"
"And don't they just look like the sort of people who live on it, and,
of course, other things?" added Zaidie, as she too lifted her glass, and
looked with laughing eyes across the brim at her two guests.
But meanwhile Murgatroyd had been applying the repulsive force a little
too strongly. The _Astronef_ shot up with a rapidity which soon left her
winged escort far below. She entered the cloud-veil and passed beyond
it. The instant that the unclouded sun-rays struck the glass-roofing of
the deck-chamber their two guests, who had been moving about examining
everything with a childlike curiosity, closed their eyes and clasped
their hands over them, uttering little cries, tuneful and musical, but
still with a note of strange discord in them.

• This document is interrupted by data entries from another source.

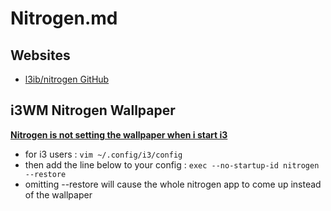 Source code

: # Nitrogen.md

## Websites

* [l3ib/nitrogen GitHub](https://github.com/l3ib/nitrogen)

## i3WM Nitrogen Wallpaper

**[Nitrogen is not setting the wallpaper when i start i3](https://askubuntu.com/questions/407514/nitrogen-is-not-setting-the-wallpaper-when-i-start-i3)**

* for i3 users : `vim ~/.config/i3/config`
* then add the line below to your config : `exec --no-startup-id nitrogen --restore`
* omitting --restore will cause the whole nitrogen app to come up instead of the wallpaper
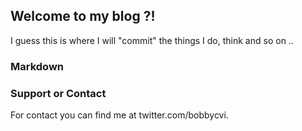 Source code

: ## Welcome to my blog ?!

I guess this is where I will "commit" the things I do, think and so on ..
### Markdown

### Support or Contact

For contact you can find me at twitter.com/bobbycvi.
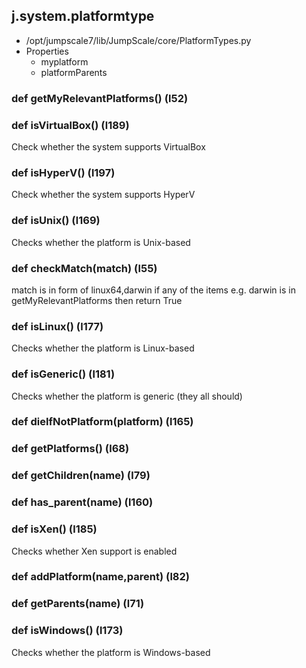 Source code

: ## j.system.platformtype

- /opt/jumpscale7/lib/JumpScale/core/PlatformTypes.py
- Properties
    - myplatform
    - platformParents

### def getMyRelevantPlatforms() (l52)

### def isVirtualBox() (l189)

Check whether the system supports VirtualBox

### def isHyperV() (l197)

Check whether the system supports HyperV

### def isUnix() (l169)

Checks whether the platform is Unix-based

### def checkMatch(match) (l55)

match is in form of linux64,darwin
if any of the items e.g. darwin is in getMyRelevantPlatforms then return True

### def isLinux() (l177)

Checks whether the platform is Linux-based

### def isGeneric() (l181)

Checks whether the platform is generic (they all should)

### def dieIfNotPlatform(platform) (l165)

### def getPlatforms() (l68)

### def getChildren(name) (l79)

### def has_parent(name) (l160)

### def isXen() (l185)

Checks whether Xen support is enabled

### def addPlatform(name,parent) (l82)

### def getParents(name) (l71)

### def isWindows() (l173)

Checks whether the platform is Windows-based


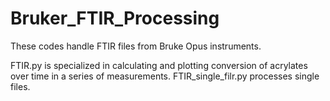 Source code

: # Bruker_FTIR_Processing

These codes handle FTIR files from Bruke Opus instruments.

FTIR.py is specialized in calculating and plotting conversion of acrylates over time in a series of measurements.
FTIR_single_filr.py processes single files.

"Lenox, we must go down again," exclaimed Zaidie. "Don't you see they
can't stand the light; it hurts them. Perhaps, poor dears, it's the
first time they've ever been hurt in their lives. I don't believe they
have any of our ideas of pain or sorrow or anything of that sort. Take
us back under the clouds--quick, or we may blind them."
Before she had ceased speaking, Redgrave had sent a signal down to
Murgatroyd, and the _Astronef_ began to drop back again towards the
surface of the cloud-sea. Zaidie had, meanwhile, gone to her lady guest
and dropped the black lace mantilla over her head, and, as she did so,
she caught herself saying:
"There, dear, we shall soon be back in your own light.